As described above, according to the method for producing an electrode foil for an aluminum electrolytic capacitor of the present invention, the surface area of the aluminum foil is chemically or electrochemically etched in a solution containing hydrochloric acid as a main component. In the etching process for enlarging, the etching is temporarily interrupted in the middle of this etching process, and the aluminum foil is immersed in a solution containing an acid or a phosphate containing phosphorus one or more times. After the etching is interrupted, a phosphoric acid film having a desired strength can be formed as a protective film on the surface of the aluminum foil simply by immersing the aluminum foil in a solution containing a phosphoric acid or a phosphoric acid salt. Efficient surface area is achieved by suppressing the dissolution of fine irregularities on the aluminum foil surface due to the subsequent etching. Can be enlarged, thereby it is capable of increasing the capacitance per unit area.

[Brief description of drawings]

FIG. 1 is a process diagram showing a method for manufacturing an electrode foil for an aluminum electrolytic capacitor according to a first embodiment of the present invention.

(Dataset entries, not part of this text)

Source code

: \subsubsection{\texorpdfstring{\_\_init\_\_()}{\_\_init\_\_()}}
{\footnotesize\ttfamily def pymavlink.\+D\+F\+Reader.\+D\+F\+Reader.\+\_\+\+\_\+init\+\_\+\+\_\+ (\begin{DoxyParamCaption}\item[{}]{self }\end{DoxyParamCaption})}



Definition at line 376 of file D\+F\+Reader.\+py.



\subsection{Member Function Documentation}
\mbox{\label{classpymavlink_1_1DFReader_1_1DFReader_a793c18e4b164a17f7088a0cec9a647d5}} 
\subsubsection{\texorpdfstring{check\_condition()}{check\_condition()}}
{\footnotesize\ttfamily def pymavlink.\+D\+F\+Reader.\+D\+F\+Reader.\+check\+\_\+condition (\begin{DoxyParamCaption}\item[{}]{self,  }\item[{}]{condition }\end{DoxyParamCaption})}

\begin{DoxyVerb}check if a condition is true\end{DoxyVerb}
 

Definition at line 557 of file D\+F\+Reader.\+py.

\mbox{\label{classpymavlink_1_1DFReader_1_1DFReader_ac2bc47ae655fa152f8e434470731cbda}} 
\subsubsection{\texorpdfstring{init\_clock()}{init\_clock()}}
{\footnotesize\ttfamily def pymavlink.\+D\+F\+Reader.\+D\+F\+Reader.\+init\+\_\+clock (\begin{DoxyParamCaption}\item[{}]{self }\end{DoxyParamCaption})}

FIG. 2 is a process chart showing a method for manufacturing an electrode foil for an aluminum electrolytic capacitor according to a second embodiment of the present invention.

[Explanation of symbols]

 3 1st etching tank 5 Immersion processing tank 7 2nd etching tank 11 Aluminum foil 22 1st etching tank 23 1st immersion processing tank 24 2nd etching tank 25 2nd immersion processing tank 26 3rd etching Tank 27 Third immersion treatment tank 28 Fourth etching tank 31 Aluminum foil

 ─────────────────────────────────────────────────── ─── Continued Front Page (72) Inventor Koichi Kojima 1006 Kadoma, Kadoma City, Osaka Prefecture Matsushita Electric Industrial Co., Ltd.

Claims (4)

[Claims] 1. In an etching process of chemically or electrochemically etching an aluminum foil in a solution containing hydrochloric acid as a main component to increase the surface area of the aluminum foil, the etching is temporarily interrupted during the etching process to remove aluminum. A method for producing an electrode foil for an aluminum electrolytic capacitor, wherein the foil is dipped in a solution containing an acid containing phosphorous or a solution containing a phosphate to perform the dipping treatment once or plural times. 2. Immersion treatment in which etching is temporarily interrupted in the middle of the etching step and the aluminum foil is immersed in a solution containing phosphorus-containing acid or phosphate is performed a plurality of times, and the immersion treatment time in these immersion treatments is increased. The method for producing an electrode foil for an aluminum electrolytic capacitor according to claim 1, wherein the latter half of the etching step is configured to be longer than the immersion treatment time before that. 3. An immersion treatment in which the etching is temporarily interrupted in the middle of the etching step and the aluminum foil is immersed in a solution containing an acid or a phosphate containing phosphorus, and a solution for immersion treatment in these immersion treatments is performed. 2. The method for producing an electrode foil for an aluminum electrolytic capacitor according to claim 1, wherein the concentration of the phosphorus-containing acid or phosphate therein is higher in the latter half of the etching step than in the previous concentration. 4. An immersion treatment in which the etching is temporarily interrupted in the middle of the etching step and the aluminum foil is immersed in a solution containing phosphorus-containing acid or phosphate, and the immersion treatment solution is used in these immersion treatments. 2. The method for producing an electrode foil for an aluminum electrolytic capacitor according to claim 1, wherein the temperature is higher than the temperature of the immersion treatment solution before the latter half of the etching step.